Investigating bifunctional cancer cell vaccines
The team at Brigham and Women’s Hospital realized the need for a cancer cell-based therapy to join the homing and cytotoxic capabilities of living tumor cells with robust immune responses generated from dormant tumor cells. Accordingly, they created a bi-functional cancer cell-based therapy using gene editing.
The researchers engineered the cells to release interferon-β (IFN-β), an immune chemical that directly inhibits tumor cell proliferation and the formation of new blood vessels in the tumor. To do this, they took living tumor cells from mice and used CRISPR-Cas9 gene editing to knock out interferon-β-specific receptors. By knocking out the receptor gene, the team programmed the cells to produce interferon-β (IFN-β) without fear of autotoxicity.
To bolster indirect immune responses, the team engineered the tumor cells to also express another immune chemical called granulocyte-macrophage colony-stimulating factor (GM-CSF). This growth factor promotes the maturation and proliferation of dendritic immune cells (see Figure 1 ) which, in turn, primes the immune system for long-term antitumor responses.
Finally, the team included a safety switch. Using it as a treatment for cancer carries potential risks if left unchecked, and can possibly start unwanted secondary tumors. A switch consisting of two enzymes triggers a dual suicide system that ultimately leads to tumor cell death before cell proliferation. A graphic summary of the study process can be seen in Figure 2.
The team began a series of experiments to see if their reconstituted cancer cells could eliminate tumors and stimulate the immune system in mice with transplanted glioblastoma brain tumors.
Transformed living cancer cells naturally proliferate at high rates, and are useful neoantigens for building antitumor immunity. Knocking down interferon-beta receptors does not affect cell viability. The expression of interferon-β proved to be essential for the direct elimination of tumor cells. Expression of the growth factor successfully induced long-term immunological memory, thus proving to be a beneficial change.
Tumor eradication and antitumor immunity
Engineered tumor vaccines performed well. The treatment inhibited the growth of brain tumors in mice even when vital T cells were experimentally removed. It showed how killer and helper T cells, when reinforced by two types of cancer cells, act independently to attack and encircle solid tumors. Helper T cells, in particular, appear to be essential in inhibiting tumor growth and progression.
Interferon-β expression appears to trigger downstream antitumor effects. Expression of STAT 1, a downstream gene of interferon-β, appears to decrease expression levels of glioblastoma genes that normally promote tumor growth and activity. Notably, the experiment yielded comparable results when applied to humanized mouse models as well.

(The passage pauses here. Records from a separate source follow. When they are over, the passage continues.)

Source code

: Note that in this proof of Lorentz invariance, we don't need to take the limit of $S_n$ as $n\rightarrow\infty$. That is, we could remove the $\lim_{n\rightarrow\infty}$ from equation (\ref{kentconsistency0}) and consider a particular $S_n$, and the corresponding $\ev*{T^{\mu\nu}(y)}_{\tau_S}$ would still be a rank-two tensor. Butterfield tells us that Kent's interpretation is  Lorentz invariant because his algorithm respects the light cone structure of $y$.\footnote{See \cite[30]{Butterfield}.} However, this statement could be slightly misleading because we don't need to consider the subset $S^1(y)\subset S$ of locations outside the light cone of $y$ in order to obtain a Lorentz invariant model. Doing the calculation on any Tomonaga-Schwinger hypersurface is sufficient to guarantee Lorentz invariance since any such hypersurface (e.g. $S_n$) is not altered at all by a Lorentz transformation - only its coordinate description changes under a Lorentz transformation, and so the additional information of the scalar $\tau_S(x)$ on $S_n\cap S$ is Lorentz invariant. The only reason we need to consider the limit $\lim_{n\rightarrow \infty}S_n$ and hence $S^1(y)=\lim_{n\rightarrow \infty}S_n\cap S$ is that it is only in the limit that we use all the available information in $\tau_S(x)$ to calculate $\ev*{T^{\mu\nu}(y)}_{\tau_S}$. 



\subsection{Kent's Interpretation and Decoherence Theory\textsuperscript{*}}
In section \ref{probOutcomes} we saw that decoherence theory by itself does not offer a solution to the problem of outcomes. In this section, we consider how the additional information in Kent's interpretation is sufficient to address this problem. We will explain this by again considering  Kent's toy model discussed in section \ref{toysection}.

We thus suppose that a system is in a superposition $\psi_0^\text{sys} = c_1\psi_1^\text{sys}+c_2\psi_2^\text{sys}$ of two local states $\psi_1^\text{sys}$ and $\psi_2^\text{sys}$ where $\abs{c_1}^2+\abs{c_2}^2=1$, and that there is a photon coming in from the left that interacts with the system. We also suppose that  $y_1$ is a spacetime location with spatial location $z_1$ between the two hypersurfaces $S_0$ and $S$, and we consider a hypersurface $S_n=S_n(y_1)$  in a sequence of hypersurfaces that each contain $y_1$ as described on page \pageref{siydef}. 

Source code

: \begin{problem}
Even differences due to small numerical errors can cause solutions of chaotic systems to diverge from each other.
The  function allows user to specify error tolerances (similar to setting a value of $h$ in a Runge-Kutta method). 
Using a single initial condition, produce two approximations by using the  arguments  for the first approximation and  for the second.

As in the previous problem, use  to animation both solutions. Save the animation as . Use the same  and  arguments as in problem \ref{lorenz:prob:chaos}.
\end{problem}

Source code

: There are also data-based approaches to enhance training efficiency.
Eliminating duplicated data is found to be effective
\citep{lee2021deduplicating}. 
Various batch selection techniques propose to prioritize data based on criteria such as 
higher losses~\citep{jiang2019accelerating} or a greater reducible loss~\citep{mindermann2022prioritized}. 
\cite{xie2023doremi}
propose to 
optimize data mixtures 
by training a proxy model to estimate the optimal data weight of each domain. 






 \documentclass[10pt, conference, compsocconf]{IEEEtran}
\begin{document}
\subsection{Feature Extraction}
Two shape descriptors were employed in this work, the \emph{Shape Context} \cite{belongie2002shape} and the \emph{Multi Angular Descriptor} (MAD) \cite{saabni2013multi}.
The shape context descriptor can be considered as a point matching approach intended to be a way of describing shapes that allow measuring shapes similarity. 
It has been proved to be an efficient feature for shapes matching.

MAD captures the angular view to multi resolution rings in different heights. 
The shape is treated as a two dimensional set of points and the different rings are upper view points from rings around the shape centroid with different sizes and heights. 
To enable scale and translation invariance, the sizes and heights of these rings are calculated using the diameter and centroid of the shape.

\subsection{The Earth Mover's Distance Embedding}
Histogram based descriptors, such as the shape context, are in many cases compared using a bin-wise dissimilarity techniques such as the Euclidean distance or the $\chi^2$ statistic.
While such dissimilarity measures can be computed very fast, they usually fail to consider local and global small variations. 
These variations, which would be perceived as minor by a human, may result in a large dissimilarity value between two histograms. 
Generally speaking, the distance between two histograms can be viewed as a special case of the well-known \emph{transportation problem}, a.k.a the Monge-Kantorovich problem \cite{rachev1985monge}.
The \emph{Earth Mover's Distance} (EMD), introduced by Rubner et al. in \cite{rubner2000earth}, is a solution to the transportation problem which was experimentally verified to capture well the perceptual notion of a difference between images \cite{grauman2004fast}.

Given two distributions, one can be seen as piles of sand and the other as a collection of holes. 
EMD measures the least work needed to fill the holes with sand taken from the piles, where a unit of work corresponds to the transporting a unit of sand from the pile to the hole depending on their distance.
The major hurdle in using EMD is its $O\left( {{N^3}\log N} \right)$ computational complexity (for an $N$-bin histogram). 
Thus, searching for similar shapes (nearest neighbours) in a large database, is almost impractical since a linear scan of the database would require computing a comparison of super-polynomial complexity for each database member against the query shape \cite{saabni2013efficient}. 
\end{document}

Glioblastoma is a brain disease that resists treatment. All the current drugs and devices used to combat the disease only extend the patient’s life by months. New treatments are needed to survive effectively.
This study raises hope for a possible solution. A dual function cancer vaccine successfully attacks tumors and simultaneously promotes immunity that inhibits tumor recurrence and progression in the mouse and human immune microenvironment. As unexpected as it may be, further development in this field may prove that the cancer itself—albeit heavily engineered—could be a viable solution to treat recurrent cancers such as glioblastoma in humans.